Tom Hardy plays real-life identical twin gangsters Ron and Reggie Kray, who during the 1960s terrorized the London underworld.
Hardy is great in a pair of roles that show off all his skills.
"The Lincoln Lawyer"
In this courtroom crime drama, Matthew McConaughey plays Mickey Haller, a lawyer known for operating out of his Lincoln Town Car.
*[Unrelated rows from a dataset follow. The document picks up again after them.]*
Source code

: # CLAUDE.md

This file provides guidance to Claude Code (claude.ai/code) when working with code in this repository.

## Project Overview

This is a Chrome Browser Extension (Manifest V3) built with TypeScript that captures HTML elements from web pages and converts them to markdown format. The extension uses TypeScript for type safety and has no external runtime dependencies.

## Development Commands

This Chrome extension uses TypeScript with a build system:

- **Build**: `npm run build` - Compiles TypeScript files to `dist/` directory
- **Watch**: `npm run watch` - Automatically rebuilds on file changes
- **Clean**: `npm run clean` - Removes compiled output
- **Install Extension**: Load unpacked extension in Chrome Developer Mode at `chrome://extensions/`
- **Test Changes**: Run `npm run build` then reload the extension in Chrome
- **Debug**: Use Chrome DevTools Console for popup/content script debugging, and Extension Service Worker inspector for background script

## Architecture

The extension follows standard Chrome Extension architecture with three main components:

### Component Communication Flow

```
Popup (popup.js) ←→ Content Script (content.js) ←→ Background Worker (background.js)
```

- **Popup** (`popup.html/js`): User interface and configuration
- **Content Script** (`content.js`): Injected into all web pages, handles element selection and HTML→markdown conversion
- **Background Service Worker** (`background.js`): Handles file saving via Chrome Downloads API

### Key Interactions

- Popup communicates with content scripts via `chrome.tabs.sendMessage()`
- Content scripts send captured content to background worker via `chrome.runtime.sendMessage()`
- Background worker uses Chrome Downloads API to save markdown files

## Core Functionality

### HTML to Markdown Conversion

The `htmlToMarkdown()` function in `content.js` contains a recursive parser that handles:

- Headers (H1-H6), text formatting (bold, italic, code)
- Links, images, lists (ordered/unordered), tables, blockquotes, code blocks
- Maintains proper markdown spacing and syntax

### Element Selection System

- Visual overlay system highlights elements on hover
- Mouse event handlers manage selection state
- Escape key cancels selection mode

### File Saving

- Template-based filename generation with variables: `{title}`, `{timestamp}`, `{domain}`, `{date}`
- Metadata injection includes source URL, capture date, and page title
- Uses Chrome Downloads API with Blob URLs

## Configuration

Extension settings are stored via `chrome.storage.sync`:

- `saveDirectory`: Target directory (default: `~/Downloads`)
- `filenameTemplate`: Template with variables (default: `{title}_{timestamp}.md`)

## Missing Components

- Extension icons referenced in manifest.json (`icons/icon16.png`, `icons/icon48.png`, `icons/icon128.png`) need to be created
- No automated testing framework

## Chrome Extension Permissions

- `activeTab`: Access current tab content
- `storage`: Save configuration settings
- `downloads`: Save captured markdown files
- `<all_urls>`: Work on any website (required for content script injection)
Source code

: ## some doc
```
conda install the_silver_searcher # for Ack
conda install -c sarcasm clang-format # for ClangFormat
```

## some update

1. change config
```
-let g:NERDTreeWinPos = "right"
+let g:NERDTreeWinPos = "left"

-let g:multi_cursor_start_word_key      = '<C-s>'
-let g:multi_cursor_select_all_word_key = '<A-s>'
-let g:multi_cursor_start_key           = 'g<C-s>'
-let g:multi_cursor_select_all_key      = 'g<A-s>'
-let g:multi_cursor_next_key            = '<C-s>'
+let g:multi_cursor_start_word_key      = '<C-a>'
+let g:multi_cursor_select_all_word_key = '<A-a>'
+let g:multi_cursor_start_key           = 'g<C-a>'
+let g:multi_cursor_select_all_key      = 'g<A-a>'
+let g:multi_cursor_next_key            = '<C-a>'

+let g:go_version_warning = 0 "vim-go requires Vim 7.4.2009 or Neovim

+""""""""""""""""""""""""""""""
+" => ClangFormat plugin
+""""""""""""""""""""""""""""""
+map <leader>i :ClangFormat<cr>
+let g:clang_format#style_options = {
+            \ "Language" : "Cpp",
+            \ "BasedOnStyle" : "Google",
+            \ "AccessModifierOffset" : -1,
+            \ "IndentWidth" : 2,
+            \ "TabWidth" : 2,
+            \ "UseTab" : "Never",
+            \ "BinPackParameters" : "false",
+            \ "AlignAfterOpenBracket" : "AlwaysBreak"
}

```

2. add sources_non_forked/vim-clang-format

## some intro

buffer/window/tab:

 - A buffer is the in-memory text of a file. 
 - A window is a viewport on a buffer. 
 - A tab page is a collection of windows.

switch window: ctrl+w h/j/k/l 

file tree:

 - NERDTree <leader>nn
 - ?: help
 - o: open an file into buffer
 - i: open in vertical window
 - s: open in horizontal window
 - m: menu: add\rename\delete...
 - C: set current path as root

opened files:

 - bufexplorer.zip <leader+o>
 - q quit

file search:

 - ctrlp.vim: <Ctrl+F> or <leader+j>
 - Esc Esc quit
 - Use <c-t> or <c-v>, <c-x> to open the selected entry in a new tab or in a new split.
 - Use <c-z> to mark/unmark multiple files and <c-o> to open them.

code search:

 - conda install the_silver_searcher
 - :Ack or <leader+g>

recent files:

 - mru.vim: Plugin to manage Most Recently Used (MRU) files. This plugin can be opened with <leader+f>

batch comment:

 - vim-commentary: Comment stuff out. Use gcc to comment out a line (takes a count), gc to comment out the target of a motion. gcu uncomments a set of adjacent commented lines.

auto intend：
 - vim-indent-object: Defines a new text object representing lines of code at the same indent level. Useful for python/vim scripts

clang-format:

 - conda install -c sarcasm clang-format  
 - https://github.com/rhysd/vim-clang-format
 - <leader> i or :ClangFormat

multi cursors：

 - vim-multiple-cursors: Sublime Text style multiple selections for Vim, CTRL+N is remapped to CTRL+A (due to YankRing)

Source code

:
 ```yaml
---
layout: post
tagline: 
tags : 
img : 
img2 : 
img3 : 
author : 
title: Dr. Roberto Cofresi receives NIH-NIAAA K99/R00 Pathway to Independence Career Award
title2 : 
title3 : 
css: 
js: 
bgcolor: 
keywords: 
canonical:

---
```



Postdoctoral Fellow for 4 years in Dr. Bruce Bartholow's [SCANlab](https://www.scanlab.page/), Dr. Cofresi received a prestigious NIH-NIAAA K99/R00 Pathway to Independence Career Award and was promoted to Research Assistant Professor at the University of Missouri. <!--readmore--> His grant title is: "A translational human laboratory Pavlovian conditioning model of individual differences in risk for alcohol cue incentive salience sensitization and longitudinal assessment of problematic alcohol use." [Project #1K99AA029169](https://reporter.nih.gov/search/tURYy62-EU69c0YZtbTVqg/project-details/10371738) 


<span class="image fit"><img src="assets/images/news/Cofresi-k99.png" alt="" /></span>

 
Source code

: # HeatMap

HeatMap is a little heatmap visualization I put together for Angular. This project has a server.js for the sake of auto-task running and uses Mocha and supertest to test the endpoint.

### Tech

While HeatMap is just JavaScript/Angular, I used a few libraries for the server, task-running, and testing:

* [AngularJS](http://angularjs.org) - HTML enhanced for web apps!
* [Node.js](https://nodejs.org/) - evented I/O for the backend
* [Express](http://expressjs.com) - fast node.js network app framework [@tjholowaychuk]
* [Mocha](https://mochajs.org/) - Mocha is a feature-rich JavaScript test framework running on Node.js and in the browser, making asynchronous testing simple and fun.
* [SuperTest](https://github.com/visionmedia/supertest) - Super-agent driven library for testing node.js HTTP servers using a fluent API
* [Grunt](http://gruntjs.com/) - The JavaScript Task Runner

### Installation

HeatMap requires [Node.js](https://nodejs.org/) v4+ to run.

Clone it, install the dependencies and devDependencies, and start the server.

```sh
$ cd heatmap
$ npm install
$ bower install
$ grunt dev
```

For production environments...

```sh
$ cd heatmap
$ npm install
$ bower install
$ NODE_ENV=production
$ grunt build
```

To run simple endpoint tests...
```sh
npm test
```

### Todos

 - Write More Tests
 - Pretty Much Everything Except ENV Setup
Haller is hired to defend the son of a businesswoman, but he soon learns this is not going to be an open and shut case.
"Molly's Game"
This looks at the rise and fall of Molly Bloom, a former Olympic-class skier who ran the world's most exclusive high-stakes poker game until it was crumbled by the FBI.
Jessica Chastain gives a powerful performance as the strong-willed Bloom who will not go down without a fight.
"Patriots Day"
Directed by Peter Berg, this movie looks at the 2013 Boston Marathon bombing and the city-wide manhunt for the suspects that followed.
The movie includes an impressive ensemble: Mark Wahlberg, Michelle Monaghan, J.K. Simmons, Kevin Bacon, and John Goodman.
"Taxi Driver"
Martin Scorsese's classic stars Robert De Niro who decides to take a stand after being fed up with the crime and filth of New York City.
"The Town"
Directed by Ben Affleck, he also stars as the leader of a group of bank thieves who sets up his next heist while the FBI is hot on their tail.
It also doesn't help that he's also fallen for a woman (Rebecca Hall) who was a hostage on their last job.
"Uncut Gems"
Josh and Benny Safdie return to the list, this time with Adam Sandler as the character Howie Ratner, a jeweler who has a horrible gambling problem that gets him into deep trouble.
The Safdies use their mix of showcasing the gritty New York City landscape with tension-filled scenarios to create a story you can't turn away from watching.
"Zodiac"
David Fincher takes a deep dive into how the Zodiac Killer terrorized the citizens of San Francisco back in the late 1960s in this creepy crime thriller that stars Jake Gyllenhaal, Robert Downey Jr., Mark Ruffalo, Brian Cox, and Chloë Sevigny.
Do not watch this movie by yourself.